··· Available data

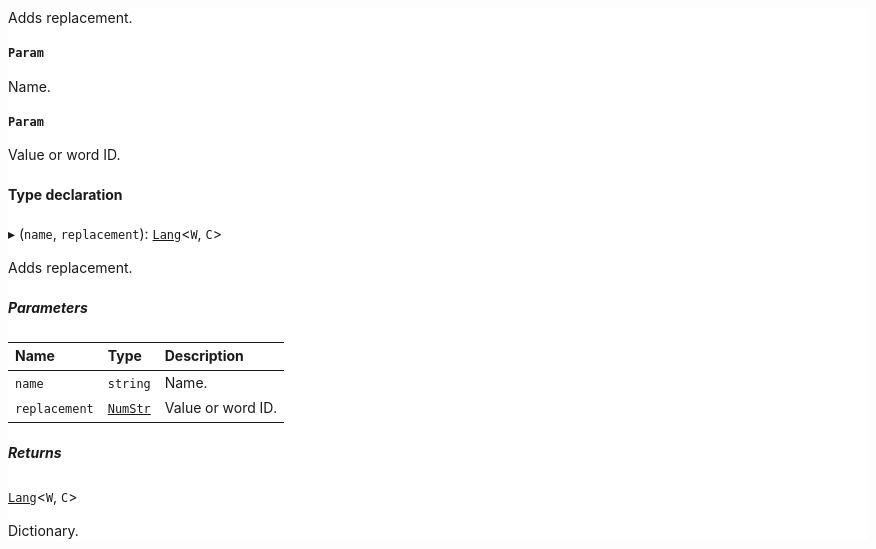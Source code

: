 Adds replacement.

**`Param`**

Name.

**`Param`**

Value or word ID.

#### Type declaration

▸ (`name`, `replacement`): [`Lang`](../modules/facades_lang.lang.md#lang)\<`W`, `C`\>

Adds replacement.

##### Parameters

| Name | Type | Description |
| :------ | :------ | :------ |
| `name` | `string` | Name. |
| `replacement` | [`NumStr`](../modules/types_core.md#numstr) | Value or word ID. |

##### Returns

[`Lang`](../modules/facades_lang.lang.md#lang)\<`W`, `C`\>

Dictionary.
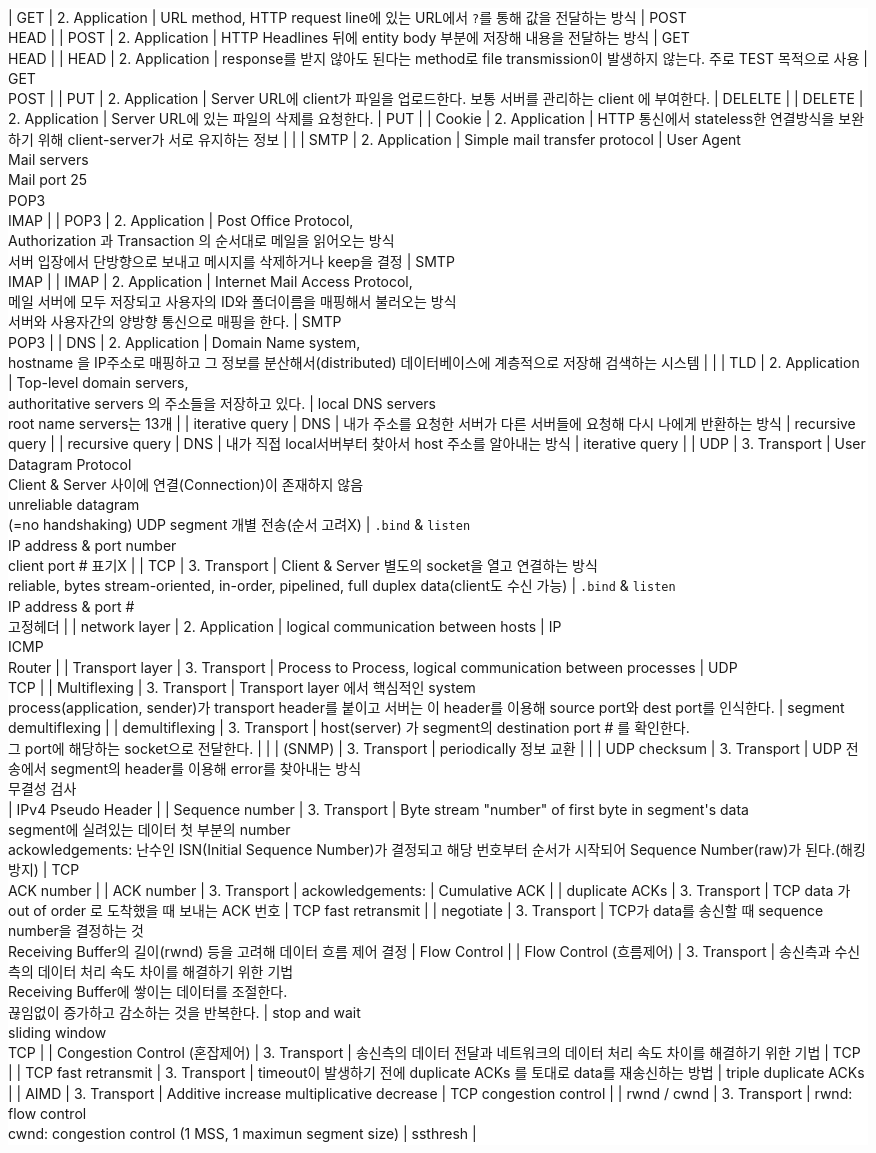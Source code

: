 | GET                           | 2. Application | URL method, HTTP request line에 있는 URL에서 `?`를 통해 값을 전달하는 방식 | POST<br />HEAD                                               |
| POST                          | 2. Application | HTTP Headlines 뒤에 entity body 부분에 저장해 내용을 전달하는 방식 | GET<br />HEAD                                                |
| HEAD                          | 2. Application | response를 받지 않아도 된다는 method로 file transmission이 발생하지 않는다. 주로 TEST 목적으로 사용 | GET<br />POST                                                |
| PUT                           | 2. Application | Server URL에 client가 파일을 업로드한다. 보통 서버를 관리하는 client 에 부여한다. | DELELTE                                                      |
| DELETE                        | 2. Application | Server URL에 있는 파일의 삭제를 요청한다.                    | PUT                                                          |
| Cookie                        | 2. Application | HTTP 통신에서 stateless한 연결방식을 보완하기 위해 client-server가 서로 유지하는 정보 |                                                              |
| SMTP                          | 2. Application | Simple mail transfer protocol                                | User Agent<br />Mail servers<br />Mail port 25<br />POP3<br />IMAP |
| POP3                          | 2. Application | Post Office Protocol,<br />Authorization 과 Transaction 의 순서대로 메일을 읽어오는 방식<br />서버 입장에서 단방향으로 보내고 메시지를 삭제하거나 keep을 결정 | SMTP<br />IMAP                                               |
| IMAP                          | 2. Application | Internet Mail Access Protocol,<br />메일 서버에 모두 저장되고 사용자의 ID와 폴더이름을 매핑해서 불러오는 방식<br />서버와 사용자간의 양방향 통신으로 매핑을 한다. | SMTP<br />POP3                                               |
| DNS                           | 2. Application | Domain Name system,<br />hostname 을 IP주소로 매핑하고 그 정보를 분산해서(distributed) 데이터베이스에 계층적으로 저장해 검색하는 시스템 |                                                              |
| TLD                           | 2. Application | Top-level domain servers,<br />authoritative servers 의 주소들을 저장하고 있다. | local DNS servers<br />root name servers는 13개              |
| iterative query               | DNS            | 내가 주소를 요청한 서버가 다른 서버들에 요청해 다시 나에게 반환하는 방식 | recursive query                                              |
| recursive query               | DNS            | 내가 직접 local서버부터 찾아서 host 주소를 알아내는 방식     | iterative query                                              |
| UDP                           | 3. Transport   | User Datagram Protocol<br />Client & Server 사이에 연결(Connection)이 존재하지 않음<br />unreliable datagram<br />(=no handshaking) UDP segment 개별 전송(순서 고려X) | `.bind` & `listen`<br />IP address & port number<br />client port #  표기X |
| TCP                           | 3. Transport   | Client & Server 별도의 socket을 열고 연결하는 방식<br />reliable, bytes stream-oriented, in-order, pipelined, full duplex data(client도 수신 가능) | `.bind` & `listen`<br />IP address & port #<br />고정헤더    |
| network layer                 | 2. Application | logical communication between hosts                          | IP<br />ICMP<br />Router                                     |
| Transport layer               | 3. Transport   | Process to Process, logical communication between processes  | UDP<br />TCP                                                 |
| Multiflexing                  | 3. Transport   | Transport layer 에서 핵심적인 system<br />process(application, sender)가 transport header를 붙이고 서버는 이 header를 이용해 source port와 dest port를 인식한다. | segment<br />demultiflexing                                  |
| demultiflexing                | 3. Transport   | host(server) 가 segment의 destination port # 를 확인한다.<br />그 port에 해당하는 socket으로 전달한다. |                                                              |
| (SNMP)                        | 3. Transport   | periodically 정보 교환                                       |                                                              |
| UDP checksum                  | 3. Transport   | UDP 전송에서 segment의 header를 이용해 error를 찾아내는 방식<br />무결성 검사<br /> | IPv4 Pseudo Header                                           |
| Sequence number               | 3. Transport   | Byte stream "number" of first byte in segment's data<br />segment에 실려있는 데이터 첫 부분의 number<br />ackowledgements: 난수인 ISN(Initial Sequence Number)가 결정되고 해당 번호부터 순서가 시작되어 Sequence Number(raw)가 된다.(해킹 방지) | TCP<br />ACK number                                          |
| ACK number                    | 3. Transport   | ackowledgements:                                             | Cumulative ACK                                               |
| duplicate ACKs                | 3. Transport   | TCP data 가 out of order 로 도착했을 때 보내는 ACK 번호      | TCP fast retransmit                                          |
| negotiate                     | 3. Transport   | TCP가 data를 송신할 때 sequence number을 결정하는 것<br />Receiving Buffer의 길이(rwnd) 등을 고려해 데이터 흐름 제어 결정 | Flow Control                                                 |
| Flow Control (흐름제어)       | 3. Transport   | 송신측과 수신측의 데이터 처리 속도 차이를 해결하기 위한 기법<br />Receiving Buffer에 쌓이는 데이터를 조절한다.<br />끊임없이 증가하고 감소하는 것을 반복한다. | stop and wait <br />sliding window<br />TCP                  |
| Congestion Control (혼잡제어) | 3. Transport   | 송신측의 데이터 전달과 네트워크의 데이터 처리 속도 차이를 해결하기 위한 기법 | TCP                                                          |
| TCP fast retransmit           | 3. Transport   | timeout이 발생하기 전에 duplicate ACKs 를 토대로 data를 재송신하는 방법 | triple duplicate ACKs                                        |
| AIMD                          | 3. Transport   | Additive increase multiplicative decrease                    | TCP congestion control                                       |
| rwnd / cwnd                   | 3. Transport   | rwnd: flow control<br />cwnd: congestion control (1 MSS, 1 maximun segment size) | ssthresh                                                     |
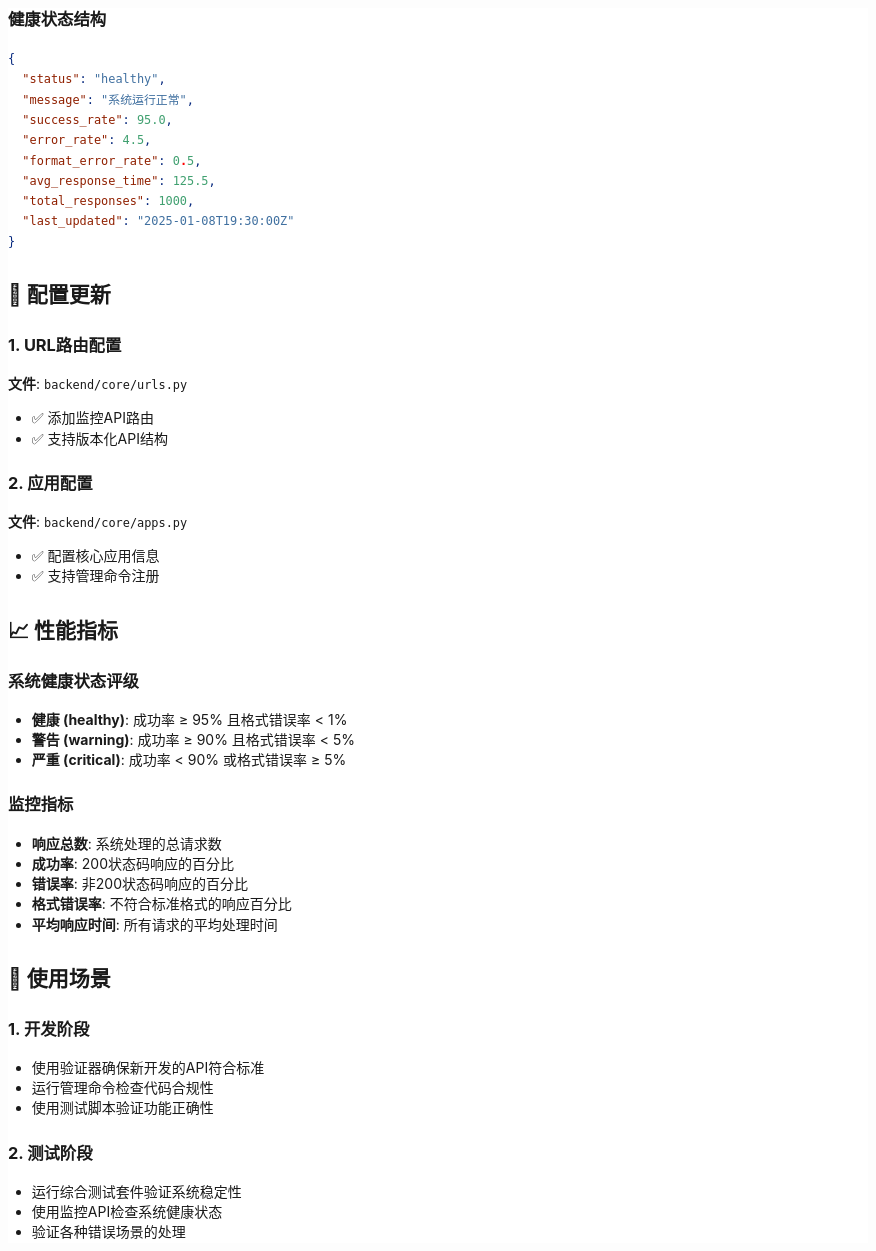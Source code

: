 ### 健康状态结构
```json
{
  "status": "healthy",
  "message": "系统运行正常",
  "success_rate": 95.0,
  "error_rate": 4.5,
  "format_error_rate": 0.5,
  "avg_response_time": 125.5,
  "total_responses": 1000,
  "last_updated": "2025-01-08T19:30:00Z"
}
```

## 🔧 配置更新

### 1. URL路由配置
**文件**: `backend/core/urls.py`
- ✅ 添加监控API路由
- ✅ 支持版本化API结构

### 2. 应用配置
**文件**: `backend/core/apps.py`
- ✅ 配置核心应用信息
- ✅ 支持管理命令注册

## 📈 性能指标

### 系统健康状态评级
- **健康 (healthy)**: 成功率 ≥ 95% 且格式错误率 < 1%
- **警告 (warning)**: 成功率 ≥ 90% 且格式错误率 < 5%
- **严重 (critical)**: 成功率 < 90% 或格式错误率 ≥ 5%

### 监控指标
- **响应总数**: 系统处理的总请求数
- **成功率**: 200状态码响应的百分比
- **错误率**: 非200状态码响应的百分比
- **格式错误率**: 不符合标准格式的响应百分比
- **平均响应时间**: 所有请求的平均处理时间

## 🎯 使用场景

### 1. 开发阶段
- 使用验证器确保新开发的API符合标准
- 运行管理命令检查代码合规性
- 使用测试脚本验证功能正确性

### 2. 测试阶段
- 运行综合测试套件验证系统稳定性
- 使用监控API检查系统健康状态
- 验证各种错误场景的处理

······

What to produce: Report every line in the data that holds "fast", copying each one.

Task answer:
| duplicate ACKs                | 3. Transport   | TCP data 가 out of order 로 도착했을 때 보내는 ACK 번호      | TCP fast retransmit                                          |
| TCP fast retransmit           | 3. Transport   | timeout이 발생하기 전에 duplicate ACKs 를 토대로 data를 재송신하는 방법 | triple duplicate ACKs                                        |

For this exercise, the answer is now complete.